The identification of Dinofelis cf. barlowi from the DMQ also argues for a late Pliocene-early Pleistocene deposition. This apparently endemic South African machairodont has been definitively recovered from a temporally narrow range of deposits spanning approximately 2.7–1.98 Ma (Werdelin & Lewis, 2001; Lacruz, Turner & Berger, 2006; Herries, Curnoe & Adams, 2009; Werdelin & Peigné, 2010; Herries & Shaw, 2011; Pickering et al., 2011b; Kuhn et al., 2012). What cannot be determined at this point is the biological relationship of this specimen to the previously described Dinofelis aff. piveteaui specimens, as no maxillary canine was recovered or described in association with those craniodental remains. As discussed by O’Regan & Menter (2009), the basis for classifying the DMQ Dinofelis remains as D. aff. piveteaui is based largely on P4 morphology. The protocone of the DN 1012 P4 is reduced; not as reduced as D. piveteaui specimens from Kromdraai A or Motsetse but yielding a buccolingually-narrower tooth than is present in D. barlowi. Simultaneously, the P4 metastyle blade is only slightly mesiodistally elongated relative to D. barlowi and lacks the elongation exhibited by South African D. piveteaui P4 specimens. As with much of the anatomy of fossil taxa established from small sample sizes, it is difficult at present to establish whether these P4 features reflect sexual dimorphism, individual, or chronological variation within either D. barlowi or D. piveteaui.
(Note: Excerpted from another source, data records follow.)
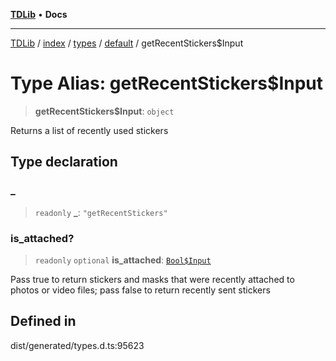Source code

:[**TDLib**](../../../../../../README.md) • **Docs**

***

[TDLib](../../../../../../modules.md) / [index](../../../../../README.md) / [types](../../../README.md) / [default](../README.md) / getRecentStickers$Input

# Type Alias: getRecentStickers$Input

> **getRecentStickers$Input**: `object`

Returns a list of recently used stickers

## Type declaration

### \_

> `readonly` **\_**: `"getRecentStickers"`

### is\_attached?

> `readonly` `optional` **is\_attached**: [`Bool$Input`](Bool$Input.md)

Pass true to return stickers and masks that were recently attached to photos or video files; pass false to return recently sent stickers

## Defined in

dist/generated/types.d.ts:95623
And while further craniodental specimens could ultimately link the DN 2791 canine with these other DMQ Dinofelis remains, there is no morphological affinity to D. piveteaui maxillary canines to support treating the specimen as derived from the same population.

Ultimately, if these previously described remains cannot be accommodated with either species sensu stricto we posit four potential interpretations of the DMQ Dinofelis material assigned to D. aff. piveteaui by O’Regan & Menter (2009) that will require further analysis to test whether: (1) they represent a derived D. barlowi; (2) they represent a primitive D. piveteaui sensu stricto; (3) they are derived from a discrete population undergoing anagenesis from a more primitive Dinofelis (e.g., D. barlowi (O’Regan & Menter, 2009) or Dinofelis aronoki (Werdelin & Lewis, 2001)) to D. piveteaui in the early Pleistocene; or (4) they represent a separate, previously unrecovered species of Dinofelis in the African record (which we view as less likely). If the DMQ Dinofelis aff. piveteaui remains represent a novel species, they would ultimately contribute little to interpreting deposit biochronology. As D. barlowi does not occur in South African deposits after 1.98 Ma, if the DMQ Dinofelis aff. piveteaui remains are a derived D. barlowi they would likely indicate deposition after 1.98 Ma—but would similarly lack an established FAD or LAD. Finally, given the recovery of the D. piveteaui type specimen from the (tentatively dated) 1.89–1.63 Ma Kromdraai A deposits (Herries, Curnoe & Adams, 2009; Gilbert, Frost & Delson, 2016) and in east Africa by 1.61 Ma (Werdelin & Lewis, 2005; McDougall et al., 2011), then the DMQ Dinofelis aff. piveteaui specimens would suggest a depositional date prior to ∼1.6 Ma and/or the Kromdraai A assemblage.

In sum, the DMQ faunal assemblage includes species only occupying the South African landscape after 2.33 Ma (Equus cf. burchelli ssp.), and includes the remains of carnivore species whose currently reconstructed LADs within the early Pleistocene indicate that at least some of the deposits formed prior to (or near) 2.02 Ma (Lycyaenops silberbergi) to 1.98 Ma (Dinofelis cf. barlowi). At present, the biochronological significance of the Drimolen Main Quarry D. aff. piveteaui is complicated by an unreliable FAD and LAD, but may suggest some deposition after 1.98 to potentially 1.89-1.6 Ma.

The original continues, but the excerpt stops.